Еще день изнурительной и опасной работы — и к грот-мачте прибавились обе стеньги. На третий день я, доведенный до отчаяния такой проволочкой, связал вместе фок-мачту, оба гика и оба гафеля наподобие плота. Ветер был попутный, и я надеялся отбуксировать груз под парусом. Но вскоре ветер повернул, а затем и вовсе стих, и мы шли на веслах со скоростью черепахи. Поневоле можно было пасть духом: я что было мочи налегал на весла, но шлюпка почти не двигалась с места из-за тяжелого груза за кормой.

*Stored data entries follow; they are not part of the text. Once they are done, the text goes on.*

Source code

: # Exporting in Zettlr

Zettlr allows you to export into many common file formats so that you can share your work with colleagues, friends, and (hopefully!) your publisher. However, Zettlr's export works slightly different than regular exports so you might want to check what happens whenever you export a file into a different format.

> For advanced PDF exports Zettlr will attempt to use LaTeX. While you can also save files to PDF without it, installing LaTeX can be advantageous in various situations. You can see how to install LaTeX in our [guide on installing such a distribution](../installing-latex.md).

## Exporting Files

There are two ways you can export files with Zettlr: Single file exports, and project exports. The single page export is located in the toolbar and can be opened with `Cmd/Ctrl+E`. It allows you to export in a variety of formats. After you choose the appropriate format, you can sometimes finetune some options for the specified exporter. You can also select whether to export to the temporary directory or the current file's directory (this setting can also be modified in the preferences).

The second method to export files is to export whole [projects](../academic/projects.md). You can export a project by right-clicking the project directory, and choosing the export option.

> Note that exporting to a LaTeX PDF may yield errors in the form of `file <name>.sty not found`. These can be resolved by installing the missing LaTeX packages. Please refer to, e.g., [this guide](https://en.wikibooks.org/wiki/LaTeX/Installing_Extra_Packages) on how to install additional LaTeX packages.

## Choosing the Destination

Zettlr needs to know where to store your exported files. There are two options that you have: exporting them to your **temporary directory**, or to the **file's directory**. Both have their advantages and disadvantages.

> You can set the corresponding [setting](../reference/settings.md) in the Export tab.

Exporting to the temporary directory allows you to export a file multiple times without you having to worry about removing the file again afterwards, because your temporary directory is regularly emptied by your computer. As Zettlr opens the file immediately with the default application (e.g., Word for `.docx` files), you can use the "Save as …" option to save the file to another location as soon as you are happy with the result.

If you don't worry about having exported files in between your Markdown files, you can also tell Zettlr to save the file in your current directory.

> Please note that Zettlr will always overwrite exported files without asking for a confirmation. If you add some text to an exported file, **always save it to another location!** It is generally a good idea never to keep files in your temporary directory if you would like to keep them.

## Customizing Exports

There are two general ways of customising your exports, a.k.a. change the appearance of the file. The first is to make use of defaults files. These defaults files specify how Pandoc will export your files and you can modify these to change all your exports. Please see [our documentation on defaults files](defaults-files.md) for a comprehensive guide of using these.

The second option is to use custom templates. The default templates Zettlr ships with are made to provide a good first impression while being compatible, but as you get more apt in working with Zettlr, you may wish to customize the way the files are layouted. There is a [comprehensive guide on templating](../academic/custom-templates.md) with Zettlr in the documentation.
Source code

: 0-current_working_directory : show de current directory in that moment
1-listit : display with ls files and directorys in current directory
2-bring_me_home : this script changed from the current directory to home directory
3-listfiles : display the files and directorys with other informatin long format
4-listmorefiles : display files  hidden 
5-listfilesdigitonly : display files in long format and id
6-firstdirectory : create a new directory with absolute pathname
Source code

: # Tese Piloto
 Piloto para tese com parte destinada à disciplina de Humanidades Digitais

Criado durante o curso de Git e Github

Спускалась ночь, и, в довершение всех бед, подул ветер с берега. Мы уже не только не продвигались вперед, но нас стало сносить в открытое море. Я греб из последних сил, пока не выдохся. Бедняжка Мод, которая тоже выбивалась из сил, стараясь мне помочь и не слушая моих уговоров, в изнеможении прилегла на корму. Я больше не мог грести. Натруженные, распухшие руки уже не держали весла. Плечи ломило, и, хотя в полдень я основательно поел, после такой работы у меня голова кружилась от голода.

Я убрал весла и нагнулся над буксирным тросом. Но Мод схватила меня за руку.

— Что вы задумали? — спросила она с тревогой.

— Отдать буксир, — ответил я, отвязывая трос.

Ее пальцы сжали мою руку.

— Нет, нет, не надо! — воскликнула она.

— Да ведь мы все равно ничего не можем сделать! — сказал я. — Уже ночь, и нас относит от берега.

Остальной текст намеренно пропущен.